Well, considering Steven wrote Sylvia, one of the most memorable tunes in Shetland ever, when he was just 14 (I still whistle it all the time) and added the fizz to Hom Bru in their 1980s vintage, he certainly has the required pedigree. The playing dried up for a few years after he quit the band in 1993 but he got the bug again in 2004, bouncing back with the first Spencie’s Tunes which brought together his rich back catalogue of tunes from 30 years along with a book, intended as a teaching aid.

His idea was partly to have that album used by budding fiddlers and he slowed down tunes to help them, which was a big mistake from the listeners’ point of view, as was some of the intrusive keyboard effects employed as backing which made great tunes sound at times like they were backed by a fairground arcade machine.

Thankfully, Spencie’s Tunes 2 avoids those mistakes; the fast tunes are dispensed with his trademark vim and vigour and the backing throughout is alive and rootsy.

Steven is famed for his energy and the addictive secret ingredient he sprinkles on tunes, called “lift”. He often gives the impression of being in a hurry and he certainly doesn’t stretch his music by dragging behind the beat – he’s always somewhere up ahead. He’s not one given to the over-wrought melancholic tear-jerker either so there are no slow airs to be found on this collection.
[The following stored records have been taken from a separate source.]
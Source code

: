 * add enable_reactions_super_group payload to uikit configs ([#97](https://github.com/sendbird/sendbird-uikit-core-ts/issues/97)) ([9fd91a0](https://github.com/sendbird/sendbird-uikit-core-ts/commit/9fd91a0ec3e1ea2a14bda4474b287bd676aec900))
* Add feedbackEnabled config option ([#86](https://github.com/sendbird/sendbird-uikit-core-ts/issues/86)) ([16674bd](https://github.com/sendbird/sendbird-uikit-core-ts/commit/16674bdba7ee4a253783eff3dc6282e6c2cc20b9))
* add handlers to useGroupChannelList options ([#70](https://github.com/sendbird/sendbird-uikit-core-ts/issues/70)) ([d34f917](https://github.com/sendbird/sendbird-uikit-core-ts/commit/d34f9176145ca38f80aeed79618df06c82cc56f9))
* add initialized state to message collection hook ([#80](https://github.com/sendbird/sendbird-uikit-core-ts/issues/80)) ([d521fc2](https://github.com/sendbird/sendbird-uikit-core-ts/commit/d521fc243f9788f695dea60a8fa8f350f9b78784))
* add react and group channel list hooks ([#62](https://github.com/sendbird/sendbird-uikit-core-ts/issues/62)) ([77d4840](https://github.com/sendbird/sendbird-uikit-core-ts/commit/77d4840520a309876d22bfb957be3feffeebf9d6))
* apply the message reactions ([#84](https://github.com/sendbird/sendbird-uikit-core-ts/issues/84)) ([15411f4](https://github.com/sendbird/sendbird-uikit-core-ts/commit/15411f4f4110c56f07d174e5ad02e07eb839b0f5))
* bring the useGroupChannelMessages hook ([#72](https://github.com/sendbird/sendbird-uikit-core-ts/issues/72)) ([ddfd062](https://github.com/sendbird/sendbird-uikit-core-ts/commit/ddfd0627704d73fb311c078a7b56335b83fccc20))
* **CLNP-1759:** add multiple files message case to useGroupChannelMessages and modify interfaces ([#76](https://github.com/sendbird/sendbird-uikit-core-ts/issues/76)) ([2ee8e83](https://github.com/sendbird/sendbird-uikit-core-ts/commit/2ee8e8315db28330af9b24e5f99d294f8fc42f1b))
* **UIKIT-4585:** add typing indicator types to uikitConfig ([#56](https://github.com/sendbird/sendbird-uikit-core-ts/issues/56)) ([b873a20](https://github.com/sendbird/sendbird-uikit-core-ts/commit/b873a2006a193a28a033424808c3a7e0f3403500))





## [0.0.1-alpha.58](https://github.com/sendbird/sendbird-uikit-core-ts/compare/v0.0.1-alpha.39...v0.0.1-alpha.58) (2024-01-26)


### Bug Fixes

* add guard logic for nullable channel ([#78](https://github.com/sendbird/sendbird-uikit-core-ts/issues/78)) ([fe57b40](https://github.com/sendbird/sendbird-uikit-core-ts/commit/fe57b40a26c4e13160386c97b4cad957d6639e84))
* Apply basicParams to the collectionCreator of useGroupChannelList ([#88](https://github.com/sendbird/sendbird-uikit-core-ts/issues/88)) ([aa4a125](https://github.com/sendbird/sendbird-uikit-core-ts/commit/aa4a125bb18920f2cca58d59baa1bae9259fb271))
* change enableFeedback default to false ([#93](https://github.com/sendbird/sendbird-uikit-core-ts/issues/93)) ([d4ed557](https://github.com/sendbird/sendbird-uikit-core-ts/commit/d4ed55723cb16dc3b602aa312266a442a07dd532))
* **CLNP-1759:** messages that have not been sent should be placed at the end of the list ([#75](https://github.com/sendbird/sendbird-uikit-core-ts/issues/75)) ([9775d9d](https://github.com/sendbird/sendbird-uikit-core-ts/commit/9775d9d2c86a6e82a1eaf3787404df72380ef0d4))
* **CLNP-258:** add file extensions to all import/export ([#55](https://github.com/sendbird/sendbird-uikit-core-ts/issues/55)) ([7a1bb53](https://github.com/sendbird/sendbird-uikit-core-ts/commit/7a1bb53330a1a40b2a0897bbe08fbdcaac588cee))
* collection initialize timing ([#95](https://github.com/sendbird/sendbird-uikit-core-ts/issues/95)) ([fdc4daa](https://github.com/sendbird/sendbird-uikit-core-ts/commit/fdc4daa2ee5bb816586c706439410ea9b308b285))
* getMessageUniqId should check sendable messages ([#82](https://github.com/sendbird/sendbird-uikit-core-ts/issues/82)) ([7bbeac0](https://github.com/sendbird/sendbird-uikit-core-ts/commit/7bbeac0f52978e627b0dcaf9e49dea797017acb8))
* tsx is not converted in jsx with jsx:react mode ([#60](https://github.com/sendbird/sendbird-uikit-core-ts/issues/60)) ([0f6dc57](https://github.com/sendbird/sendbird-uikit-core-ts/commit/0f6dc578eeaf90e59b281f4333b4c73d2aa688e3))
Steven told me they had put “contemporary” backing on some of the tunes which conjured a vision of electronic break-beats but there’s nothing too kooky that would scare off the traditional purists. Instead it blesses the album with a variety of textures – something many traditional fiddle albums fail to do, which can make the listening experience something of an endurance test.

Steven’s right hand man Jonathan Ritch is an outstanding musician in whatever field he turns his hand to: rock guitar, Beatles a cappella singing or bass guitar with Fiddler’s Bid and Shoormal. He’s a discerning knob-twiddler in the studio too although for my tastes he should have tweaked his acoustic guitar a bit higher in the mix rather than relegating it almost to the role of percussion in the background at times where you hear the strings rhythmically strummed but not the sound of the chords.

The other main accompanist, the multi-talented Alice Mullay, is a Bigton lass who has shown great taste by choosing to live in Unst, Spencie’s “island above all others”. Her occasional flute-playing is tasteful and well-judged while her electronic piano can be quite powerful, allowing a tune to swell up in a way that reminds me of a Canadian fiddle colossus like Barrage or our own supergroup Fiddlers’ Bid. On tracks like the Prue Reel set she lays a solid rolling bed of sound for the fiddle to skip along on top of.

So, the musicianship is top drawer; are the tunes exceptional? Thirty-six in under 48 minutes is fairly jamming them in and possibly by packing so many short tunes into sets Steven denies himself the chance to cut loose and fly off in whimsical directions with more creative arrangements, a chance he does allow himself on the evocative waltz Hildonna’s Farewell after Alice’s lush piano intro carries us nearly two minutes in before Steven lays the first note on top.

Golden Goals at Da Gibby does not suggest a very inspiring tune, written for Shetland’s gold medal-winning Island Games football boys, but it turns out to be a top tune, coming on like a brooding Fiddler’s Bid/Rock, Salt & Nails epic before morphing into Calum Risk’s Bernadette’s Reel, which would sound good on accordion. In the album’s first set the tune Sandy Macaulay could also emerge as a Spencie great.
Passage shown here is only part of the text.